Evolution of Spacetime arises due to the departure from Holographic Equipartition in all Lanczos-Lovelock Theories of Gravity

TL;DR

This paper extends the thermodynamic interpretation of spacetime evolution, originally in general relativity, to all Lanczos-Lovelock gravity theories, showing that their dynamics can be understood through surface and bulk degrees of freedom and holographic equipartition.

Contribution

It generalizes the thermodynamic description of spacetime evolution to Lanczos-Lovelock models, linking Noether charge, Wald entropy, and degrees of freedom to holographic principles.

Findings

The Noether charge equals the boundary heat content in Lanczos-Lovelock gravity.

Spacetime evolution is driven by the difference between surface and bulk degrees of freedom.

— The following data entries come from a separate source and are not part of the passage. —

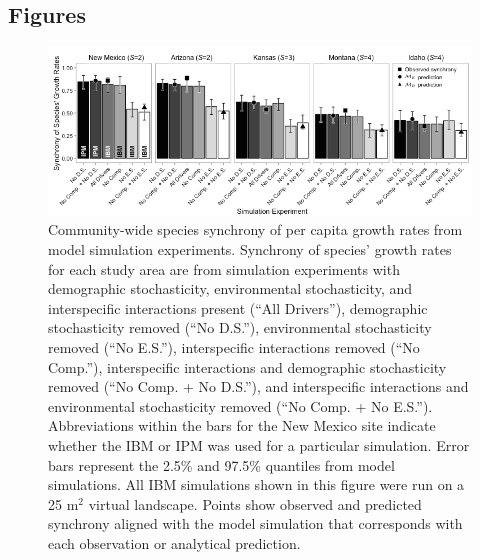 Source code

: \documentclass[12pt,]{article}
\begin{document}
\pagebreak{}

\subsection{Figures}\label{figures}

\begin{figure}[!ht]
  \centering
      \includegraphics[width=6in]{./components/formatted_figures/formatted_figure1.png}
  \caption{Community-wide species synchrony of per capita growth rates from model simulation experiments. Synchrony of species' growth rates for each study area are from simulation experiments with demographic stochasticity, environmental stochasticity, and interspecific interactions present (``All Drivers''), demographic stochasticity removed (``No D.S.''), environmental stochasticity removed (``No E.S.''), interspecific interactions removed (``No Comp.''), interspecific interactions and demographic stochasticity removed (``No Comp. + No D.S.''), and interspecific interactions and environmental stochasticity removed (``No Comp. + No E.S.''). Abbreviations within the bars for the New Mexico site indicate whether the IBM or IPM was used for a particular simulation. Error bars represent the 2.5\% and 97.5\% quantiles from model simulations. All IBM simulations shown in this figure were run on a 25 $\text{m}^2$ virtual landscape. Points show observed and predicted synchrony aligned with the model simulation that corresponds with each observation or analytical prediction.}
\end{figure}

\pagebreak{}
\end{document}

Holographic equipartition holds when the spacetime foliation is time-independent.

Abstract

In the case of general relativity one can interpret the Noether charge in any bulk region as the heat content $TS$ of its boundary surface. Further, the time evolution of spacetime metric in Einstein's theory arises due to the difference $(N_{sur}-N_{bulk})$ of suitably defined surface and bulk degrees of freedom. We show that this thermodynamic interpretation generalizes in a natural fashion to all Lanczos-Lovelock models of gravity. The Noether charge, related to time evolution vector field, in a bulk region of space is equal to the heat content $TS$ of the boundary surface with the temperature $T$ defined using local Rindler observers and $S$ being the Wald entropy. Using the Wald entropy to define the surface degrees of freedom $N_{sur}$ and Komar energy density to define the bulk degrees of freedom $N_{bulk}$, we can also show that the time evolution of the geometry is sourced by $(N_{sur}-N_{bulk})$. When it is possible to choose the foliation of spacetime such that metric is independent of time, the above dynamical equation yields the holographic equipartition for Lanczos-Lovelock gravity with $N_{sur}=N_{bulk}$. The implications are discussed.